DATA EXCERPTS START

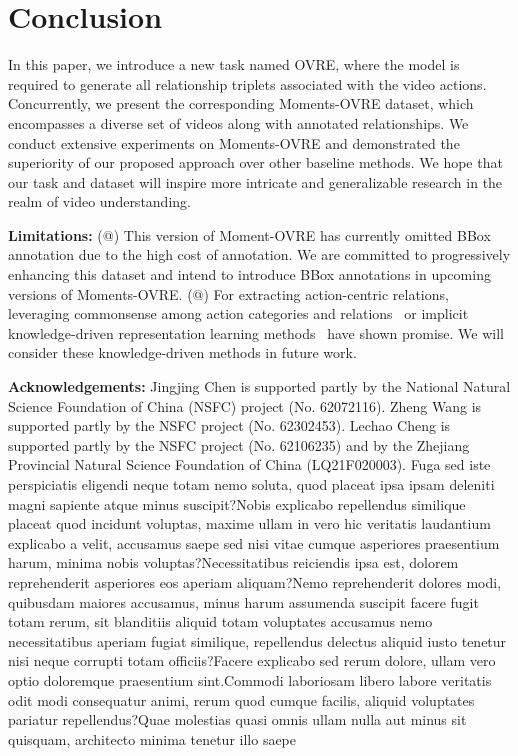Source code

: \documentclass[letterpaper]{article}
\makeatletter
\newcommand{\Rmnum}[1]{\expandafter\@slowromancap\romannumeral #1@}
\makeatother
\begin{document}
\section{Conclusion}
In this paper, we introduce a new task named OVRE, where the model is required to generate all relationship triplets associated with the video actions. Concurrently, we present the corresponding Moments-OVRE dataset, which encompasses a diverse set of videos along with annotated relationships. We conduct extensive experiments on Moments-OVRE and demonstrated the superiority of our proposed approach over other baseline methods. We hope that our task and dataset will inspire more intricate and generalizable research in the realm of video understanding.

\hspace*{\fill}  \noindent \textbf{Limitations:}  (\Rmnum{1}) This version of Moment-OVRE has currently omitted BBox annotation due to the high cost of annotation. We are committed to progressively enhancing this dataset and intend to introduce BBox annotations in upcoming versions of Moments-OVRE.  (\Rmnum{2}) For extracting action-centric relations, leveraging commonsense among action categories and relations~\cite{yang2018commonsense} or implicit knowledge-driven representation learning methods~\cite{li2023knowledge, li2018deep} have shown promise. We will consider these knowledge-driven methods in future work.

\hspace*{\fill}  \noindent \textbf{Acknowledgements:} Jingjing Chen is supported partly by the National Natural Science Foundation of China (NSFC) project (No. 62072116). Zheng Wang is supported partly by the NSFC project (No. 62302453). Lechao Cheng is supported partly by the NSFC project (No. 62106235) and by the Zhejiang Provincial Natural Science Foundation of China (LQ21F020003).  Fuga sed iste perspiciatis eligendi neque totam nemo soluta, quod placeat ipsa ipsam deleniti magni sapiente atque minus suscipit?Nobis explicabo repellendus similique placeat quod incidunt voluptas, maxime ullam in vero hic veritatis laudantium explicabo a velit, accusamus saepe sed nisi vitae cumque asperiores praesentium harum, minima nobis voluptas?Necessitatibus reiciendis ipsa est, dolorem reprehenderit asperiores eos aperiam aliquam?Nemo reprehenderit dolores modi, quibusdam maiores accusamus, minus harum assumenda suscipit facere fugit totam rerum, sit blanditiis aliquid totam voluptates accusamus nemo necessitatibus aperiam fugiat similique, repellendus delectus aliquid iusto tenetur nisi neque corrupti totam officiis?Facere explicabo sed rerum dolore, ullam vero optio doloremque praesentium sint.Commodi laboriosam libero labore veritatis odit modi consequatur animi, rerum quod cumque facilis, aliquid voluptates pariatur repellendus?Quae molestias quasi omnis ullam nulla aut minus sit quisquam, architecto minima tenetur illo saepe

\end{document}
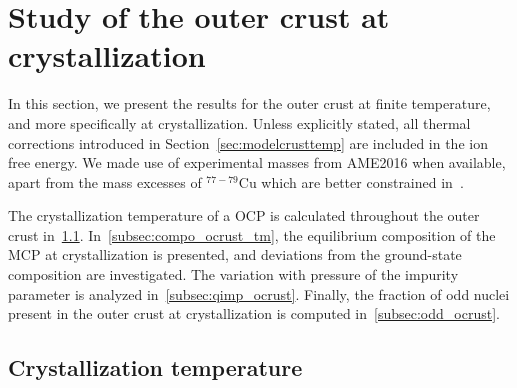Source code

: \section{Study of the outer crust at crystallization}\label{sec:ocrust_tm}

In this section, we present the results for the outer crust at finite
temperature, and more specifically at crystallization.
Unless explicitly stated, all thermal corrections introduced in
Section~\ref{sec:modelcrusttemp} are included in the ion free energy.
We made use of experimental masses from AME2016 \cite{Huang2017} when 
available, apart from the mass excesses of $^{77-79}$Cu which are better 
constrained in~\cite{Welker2017}.

The crystallization temperature of a OCP is calculated throughout the outer
crust in~\ref{subsec:tm_ocrust}. In~\ref{subsec:compo_ocrust_tm}, the
equilibrium composition of the MCP at crystallization is presented, and 
deviations from the ground-state composition are investigated. The variation 
with pressure of the impurity parameter is analyzed 
in~\ref{subsec:qimp_ocrust}. Finally, the fraction of odd nuclei present in the 
outer crust at crystallization is computed in~\ref{subsec:odd_ocrust}.

\subsection{Crystallization temperature}\label{subsec:tm_ocrust}

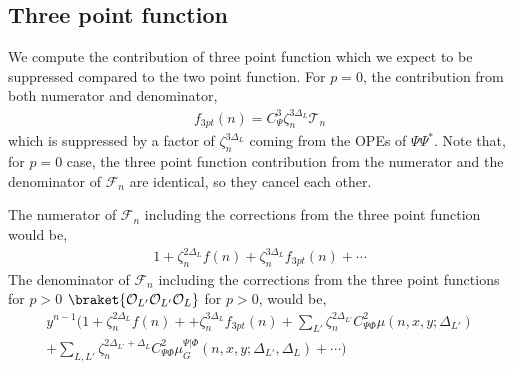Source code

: \documentclass[11pt]{article}
\newcommand{\mO}{\mathcal{O}}
\newcommand{\nn}{\nonumber}
\newcommand{\lb}{\left(}
\newcommand{\rb}{\right)}
\begin{document}
\subsection{Three point function}
We compute the contribution of three point function which we expect to be suppressed compared to the two point function. 
For $p=0$, the contribution from both numerator and denominator,
\begin{align}
    f_{3pt}(n) = C_\Psi^3 \zeta_n^{3\Delta_L} \mathcal{T}_n 
\end{align}
which is suppressed by a factor of $\zeta_n^{3\Delta_L}$ coming from the OPEs of $\Psi \Psi^*$.
Note that, for $p=0$ case, the three point function contribution from the numerator and the denominator of $\mathcal{F}_n$ are identical, so they cancel each other.

The numerator of $\mathcal{F}_n$ including the corrections from the three point function would be,
\begin{align}
    1 + \zeta_n^{2\Delta_L}f(n) + \zeta_n^{3\Delta_L}f_{3pt}(n) + \cdots
\end{align}
The denominator of $\mathcal{F}_n$ including the corrections from the three point functions for $p> 0$ $\braket{\mO_{L'} \mO_{L'}\mO_L}$ for $p>0$, would be,
\begin{align}
y^{n-1}\Bigg( 1+ \zeta_n^{2\Delta_L} f(n)  + + \zeta_n^{3\Delta_L}f_{3pt}(n) + \sum_{L'} \zeta_n^{2\Delta_{L'} } C_{\Psi \Phi}^2 \mu(n,x,y;\Delta_{L'}) \nn\\
+ \sum_{L,L'}\zeta_n^{2\Delta_{L'} + \Delta_L}C^2_{\Psi\Phi} \mu_G^{\Psi|\Phi}(n,x,y;\Delta_{L'},\Delta_L)+\cdots\Bigg)
\end{align}
\end{document}
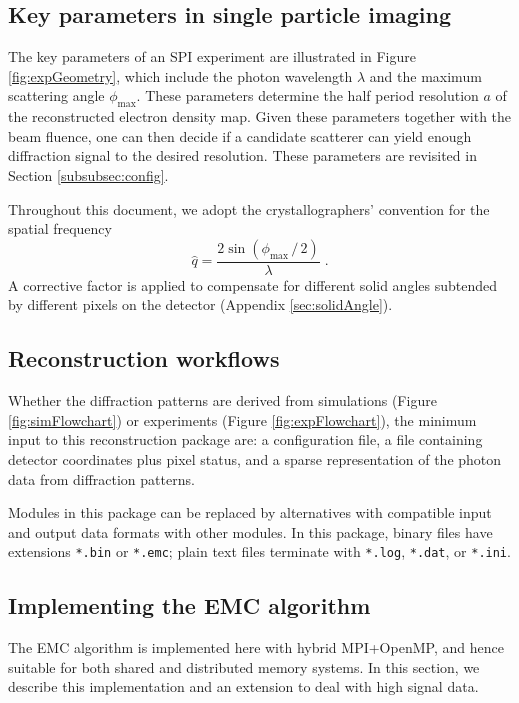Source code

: \documentclass[]{iucr}              %
\begin{document}
\subsection{Key parameters in single particle imaging}\label{sec:expParams}

The key parameters of an SPI experiment are illustrated in Figure \ref{fig:expGeometry}, which include the photon wavelength $\lambda$ and the maximum scattering angle $\phi_{\text{max}}$. These parameters determine the half period resolution $a$ of the reconstructed electron density map. Given these parameters together with the beam fluence, one can then decide if a candidate scatterer can yield enough diffraction signal to the desired resolution. These parameters are revisited in Section \ref{subsubsec:config}.

Throughout this document, we adopt the crystallographers' convention for the spatial frequency 
\begin{equation}
\widehat{q} = \frac{2 \sin(\phi_{\text{max}}\,/\,2)}{\lambda}\;.
\end{equation}
A corrective factor is applied to compensate for different solid angles subtended by different pixels on the detector (Appendix \ref{sec:solidAngle}). 

\subsection{Reconstruction workflows}\label{sec:dataStreamSim}

Whether the diffraction patterns are derived from simulations (Figure \ref{fig:simFlowchart}) or experiments (Figure \ref{fig:expFlowchart}), the minimum input to this reconstruction package are: a configuration file, a file containing detector coordinates plus pixel status, and a sparse representation of the photon data from diffraction patterns. 

Modules in this package can be replaced by alternatives with compatible input and output data formats with other modules. In this package, binary files have extensions \texttt{*.bin} or \texttt{*.emc}; plain text files terminate with \texttt{*.log}, \texttt{*.dat}, or \texttt{*.ini}.

\subsection{Implementing the EMC algorithm}\label{subsec:EMC}
The EMC algorithm \cite{loh2009} is implemented here with hybrid MPI+OpenMP, and hence suitable for both shared and distributed memory systems. In this section, we describe this implementation and an extension to deal with high signal data. 
\end{document}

DATA EXCERPTS END

• ABOUT THIS TASK: For each line of the entries that holds the word "algorithm", pull that line out.

• FINISHED TASK:
\subsection{Implementing the EMC algorithm}\label{subsec:EMC}
The EMC algorithm \cite{loh2009} is implemented here with hybrid MPI+OpenMP, and hence suitable for both shared and distributed memory systems. In this section, we describe this implementation and an extension to deal with high signal data. 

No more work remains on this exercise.